1. Sappi da dove vieni
Sapere da dove proveniamo ci spiega chi siamo: il ‘caso’ non è il ‘cuore’ di Dio che è Amore. Egli ci guarda dall’eternità, ci conosce e ci chiama per nome come un padre e una madre guardano e chiamano il figlio. Sapere questa origine ci dice che non siamo orfani e soli.
2. Sappi dove vai
Conoscere la nostra origine non ci garantisce di camminare nella direzione giusta: questa non è un dato scontato ma una scelta quotidiana, un continuo atto di libertà. L’amore non si impone ma si offre, e Dio, che ci ha creati per amore, chiede di rispondere con la libertà del nostro amore. Solo così nasce una storia, il camminare insieme al Signore e ai fratelli che è storia di salvezza e di grazia.
3. Sappi davanti a chi un giorno dovrai rendere conto
L’amore è possibile nella responsabilità e questa significa rispondere di noi stessi a qualcuno. Questo qualcuno è il nostro principio, Dio.
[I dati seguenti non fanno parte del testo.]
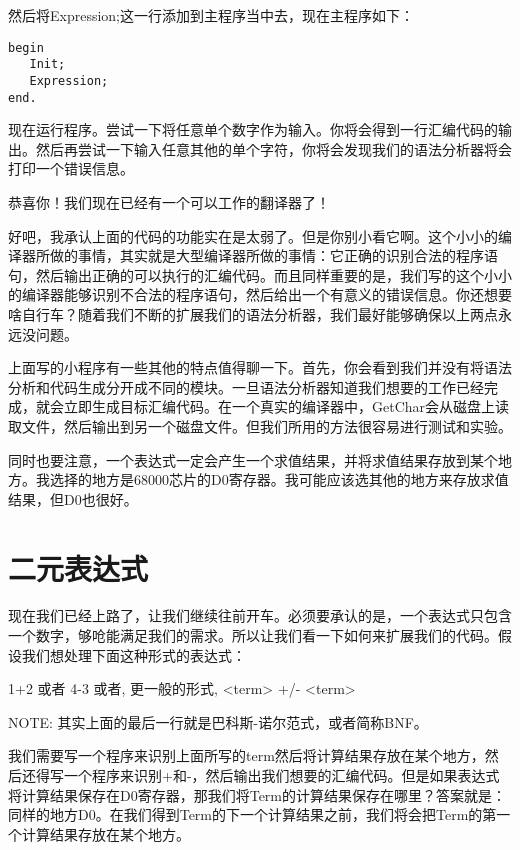 然后将Expression;这一行添加到主程序当中去，现在主程序如下：
                              
\begin{verbatim}
begin
   Init;
   Expression;
end.
\end{verbatim}

现在运行程序。尝试一下将任意单个数字作为输入。你将会得到一行汇编代码的输出。然后再尝试一下输入任意其他的单个字符，你将会发现我们的语法分析器将会打印一个错误信息。

恭喜你！我们现在已经有一个可以工作的翻译器了！

好吧，我承认上面的代码的功能实在是太弱了。但是你别小看它啊。这个小小的编译器所做的事情，其实就是大型编译器所做的事情：它正确的识别合法的程序语句，然后输出正确的可以执行的汇编代码。而且同样重要的是，我们写的这个小小的编译器能够识别不合法的程序语句，然后给出一个有意义的错误信息。你还想要啥自行车？随着我们不断的扩展我们的语法分析器，我们最好能够确保以上两点永远没问题。

上面写的小程序有一些其他的特点值得聊一下。首先，你会看到我们并没有将语法分析和代码生成分开成不同的模块。一旦语法分析器知道我们想要的工作已经完成，就会立即生成目标汇编代码。在一个真实的编译器中，GetChar会从磁盘上读取文件，然后输出到另一个磁盘文件。但我们所用的方法很容易进行测试和实验。

同时也要注意，一个表达式一定会产生一个求值结果，并将求值结果存放到某个地方。我选择的地方是68000芯片的D0寄存器。我可能应该选其他的地方来存放求值结果，但D0也很好。

\section{二元表达式}

现在我们已经上路了，让我们继续往前开车。必须要承认的是，一个表达式只包含一个数字，够呛能满足我们的需求。所以让我们看一下如何来扩展我们的代码。假设我们想处理下面这种形式的表达式：

\begin{tcolorbox}
                           1+2
或者                       4-3
或者, 更一般的形式, <term> +/- <term>
\end{tcolorbox}

NOTE: 其实上面的最后一行就是巴科斯-诺尔范式，或者简称BNF。

我们需要写一个程序来识别上面所写的term然后将计算结果存放在某个地方，然后还得写一个程序来识别+和-，然后输出我们想要的汇编代码。但是如果表达式将计算结果保存在D0寄存器，那我们将Term的计算结果保存在哪里？答案就是：同样的地方D0。在我们得到Term的下一个计算结果之前，我们将会把Term的第一个计算结果存放在某个地方。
Sarà allora il momento della verità piena e trasparente di noi stessi e della nostra vita: se avremo vigilato nel custodire il dono della fede, se avremo alimentato la lampada dell’amore evangelico.
4. Cari, Amici, solo nell’orizzonte del Cielo possiamo vedere la terra nella sua bellezza senza esserne catturati; solo vivendo davanti alla porta dell’eternità possiamo vivere il tempo con decisione e fiducia. Nella prospettiva della vita eterna, infatti, nulla è tanto grande da colmare la nostra grandezza, nulla è troppo piccolo da non avere valore, nulla è talmente vile e ignobile da non trovare riscatto e futuro. Ecco che cosa significa vivere di fronte a Dio: siamo continuamente ricondotti alla verità della vita, alla misura di noi stessi, piccole creature nelle quali dimora un soffio di infinito che niente può spegnere. Il mondo, con la sua cultura secolari sta, ci lusinga con il mito di un’autonomia talmente assoluta da diventare capriccio e arbitrio; talmente sciolta da slegarci da Dio e dagli altri per rinchiuderci in noi stessi, tragicamente soli, un io incapace del noi.
5. Vivere, come i Santi, davanti al Cielo significa trovare gli altri nella veste di fratelli e sorelle, figli nel Figlio, redenti dal sangue di Cristo. Significa non avvertire il bisogno di affermare se stessi sugli altri, perché ognuno è affermato in Dio e dal suo amore. Significa sentire di stare al cuore del Signore, di importare per Lui, e questo ci permette di avere stima e rispetto di noi stessi, ci sollecita a voler bene a noi stessi, ci sospinge a prenderci cura gli uni degli altri. La fantasmagoria dei Santi esprime gli innumerevoli modi con cui Dio si prende cura delle sue creature e le va a cercare.
Che questo giorno lasci il segno nei nostri cuori: ci aiuti a camminare insieme nella grande famiglia che è la Chiesa, famiglia di famiglie come il Sinodo ha ribadito con gioia e convinzione.